Capita
sovente, oggi sempre più, di parlare di migrazioni e delle tragedie cui spesso
si concludono, ma assai meno si cerca di indagare,in tali discussioni, sulle
cause che originano le migrazioni stesse. Esse sono quasi sempre di natura politica;si
fugge sì dalla povertà, ma soprattutto dalla morte,una lotta di sopravvivenza
dalle guerre,dalle lotte tribali,dall’oppressione politica di governi corrotti
e spesso fantocci delle multinazionali. Lungo questo percorso darwiniano in cui
sopravvivono i più forti,ci conduce il bel documentario Cia.Li.La.Pi, che
l’Istituto Euro Arabo ha voluto presentare a Mazara al Teatro Rivoli dinanzi a
qualche centinaio di spettatori, e condotto con sobria eleganza di linguaggio
dalla giovane antropologa Valentina Richichi, collaboratrice del periodico
Dialoghi Mediterranei edito dallo stesso istituto, -leggi
il suo articolo sulla rivista.
Il
filmato è una testimonianza di come la perdita del diritto universale della
dignità della persona, così come lo stesso regista Tiziano Falqui documenta in
modo asettico, non trova spazio nelle prime pagine dei giornali, non è un tema
che appassiona i media, non si trovano denunce. Ci si accorge che una volta
raggiunti i luoghi della speranza, la dignità della persona viene uccisa per la
seconda volta in quei lager sinistramente chiamati Centri di Accoglienza
Assistenziali. È lì che le persone diventano
numeri e come tali identificati, è lì che si impedisce alla persona di lottare
per i propri diritti e per la propria dignità. Lo denunciano in modo forte gli interventi in sala di Nicola
Teresi che ha collaborato alla realizzazione del documentario e di Salvatore Inguì
del coordinamento di Libera Trapani.

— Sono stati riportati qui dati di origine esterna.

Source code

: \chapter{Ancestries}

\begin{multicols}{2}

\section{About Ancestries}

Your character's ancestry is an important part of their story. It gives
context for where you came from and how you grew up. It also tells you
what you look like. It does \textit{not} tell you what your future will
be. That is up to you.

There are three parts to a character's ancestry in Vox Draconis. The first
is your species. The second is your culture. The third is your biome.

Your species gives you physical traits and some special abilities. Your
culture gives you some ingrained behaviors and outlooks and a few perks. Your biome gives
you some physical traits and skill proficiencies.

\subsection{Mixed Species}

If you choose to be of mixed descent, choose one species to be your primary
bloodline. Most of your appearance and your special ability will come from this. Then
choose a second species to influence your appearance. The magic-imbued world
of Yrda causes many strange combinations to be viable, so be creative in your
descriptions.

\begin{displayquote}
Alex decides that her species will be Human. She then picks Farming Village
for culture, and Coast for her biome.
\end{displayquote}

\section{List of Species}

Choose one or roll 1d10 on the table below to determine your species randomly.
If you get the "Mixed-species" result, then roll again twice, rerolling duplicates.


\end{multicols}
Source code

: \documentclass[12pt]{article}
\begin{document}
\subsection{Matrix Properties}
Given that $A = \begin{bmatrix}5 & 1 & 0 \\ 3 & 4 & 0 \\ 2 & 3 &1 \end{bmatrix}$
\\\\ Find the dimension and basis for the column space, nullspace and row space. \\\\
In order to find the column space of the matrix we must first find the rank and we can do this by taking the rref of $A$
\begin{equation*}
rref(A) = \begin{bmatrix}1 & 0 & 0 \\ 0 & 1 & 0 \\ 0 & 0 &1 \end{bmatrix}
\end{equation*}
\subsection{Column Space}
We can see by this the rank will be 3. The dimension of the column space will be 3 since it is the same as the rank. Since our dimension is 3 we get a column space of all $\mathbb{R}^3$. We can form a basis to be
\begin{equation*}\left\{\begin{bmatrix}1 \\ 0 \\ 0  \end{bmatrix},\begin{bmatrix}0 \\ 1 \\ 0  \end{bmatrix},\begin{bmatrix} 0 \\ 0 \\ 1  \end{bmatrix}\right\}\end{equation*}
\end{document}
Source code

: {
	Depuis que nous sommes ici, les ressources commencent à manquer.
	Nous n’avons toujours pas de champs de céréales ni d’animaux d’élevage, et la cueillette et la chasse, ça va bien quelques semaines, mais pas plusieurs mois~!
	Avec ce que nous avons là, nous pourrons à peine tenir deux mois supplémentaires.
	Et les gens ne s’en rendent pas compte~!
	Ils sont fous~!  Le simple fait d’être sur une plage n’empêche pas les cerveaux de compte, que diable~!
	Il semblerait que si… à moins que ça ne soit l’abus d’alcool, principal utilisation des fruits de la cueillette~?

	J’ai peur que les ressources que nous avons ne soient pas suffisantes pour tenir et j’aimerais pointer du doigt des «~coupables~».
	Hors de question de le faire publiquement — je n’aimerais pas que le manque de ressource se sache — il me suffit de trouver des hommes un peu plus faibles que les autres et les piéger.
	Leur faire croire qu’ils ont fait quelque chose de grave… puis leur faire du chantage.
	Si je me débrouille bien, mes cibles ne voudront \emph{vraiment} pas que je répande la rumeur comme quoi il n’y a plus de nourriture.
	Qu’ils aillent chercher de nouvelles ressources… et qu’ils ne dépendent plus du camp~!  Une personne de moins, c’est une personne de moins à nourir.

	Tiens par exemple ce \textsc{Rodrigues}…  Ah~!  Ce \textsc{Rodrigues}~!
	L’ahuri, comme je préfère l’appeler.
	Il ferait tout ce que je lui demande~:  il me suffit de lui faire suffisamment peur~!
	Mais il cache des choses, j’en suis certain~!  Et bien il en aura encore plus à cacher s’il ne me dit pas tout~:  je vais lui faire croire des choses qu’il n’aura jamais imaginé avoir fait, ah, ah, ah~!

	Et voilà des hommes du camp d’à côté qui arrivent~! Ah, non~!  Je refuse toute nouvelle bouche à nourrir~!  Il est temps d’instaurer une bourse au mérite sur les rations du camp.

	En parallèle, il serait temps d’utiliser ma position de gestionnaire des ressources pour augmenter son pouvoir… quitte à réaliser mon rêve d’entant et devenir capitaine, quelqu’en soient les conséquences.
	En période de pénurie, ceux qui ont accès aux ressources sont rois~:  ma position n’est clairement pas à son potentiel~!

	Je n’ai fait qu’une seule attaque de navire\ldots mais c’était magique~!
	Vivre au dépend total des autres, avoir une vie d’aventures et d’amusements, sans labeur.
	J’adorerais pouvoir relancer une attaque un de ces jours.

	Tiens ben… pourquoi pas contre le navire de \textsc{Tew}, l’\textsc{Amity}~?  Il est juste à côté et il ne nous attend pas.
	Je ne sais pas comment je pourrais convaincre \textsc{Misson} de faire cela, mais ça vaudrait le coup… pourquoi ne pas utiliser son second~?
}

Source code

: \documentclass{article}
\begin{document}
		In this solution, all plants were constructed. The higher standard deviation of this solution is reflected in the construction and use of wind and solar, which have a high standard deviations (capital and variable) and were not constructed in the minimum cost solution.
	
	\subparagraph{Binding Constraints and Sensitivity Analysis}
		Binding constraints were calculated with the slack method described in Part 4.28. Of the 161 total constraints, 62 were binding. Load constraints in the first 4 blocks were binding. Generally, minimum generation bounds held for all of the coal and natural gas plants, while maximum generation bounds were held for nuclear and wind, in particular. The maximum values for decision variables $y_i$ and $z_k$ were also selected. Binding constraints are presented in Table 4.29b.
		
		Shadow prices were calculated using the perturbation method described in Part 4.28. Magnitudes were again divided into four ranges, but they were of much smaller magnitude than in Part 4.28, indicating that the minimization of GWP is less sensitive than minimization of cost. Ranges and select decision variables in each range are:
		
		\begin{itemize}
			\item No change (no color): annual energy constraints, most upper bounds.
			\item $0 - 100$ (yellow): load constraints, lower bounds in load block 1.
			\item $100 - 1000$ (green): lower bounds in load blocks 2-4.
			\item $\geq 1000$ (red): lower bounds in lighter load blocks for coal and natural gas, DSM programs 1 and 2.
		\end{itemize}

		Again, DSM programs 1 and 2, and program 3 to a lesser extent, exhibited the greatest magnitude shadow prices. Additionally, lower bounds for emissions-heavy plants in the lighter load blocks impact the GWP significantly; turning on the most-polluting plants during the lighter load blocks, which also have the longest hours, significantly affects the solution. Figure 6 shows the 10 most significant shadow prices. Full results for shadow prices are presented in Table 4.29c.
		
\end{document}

Apprezzato l’intervento del sindaco della
Città Nicola Cristaldi.
Il
video documentario è caratterizzato da una triplice dimensione temporale: un
passato sconosciuto da svelare, un presente di incognite e di opportunità, nel
quale si costruisce, giorno per giorno, il futuro che si sogna
Un
film da proiettare nelle scuole e purtroppo bisogna registrare ancora una volta
la loro assenza quando si tratta di temi di siffatta rilevanza civica.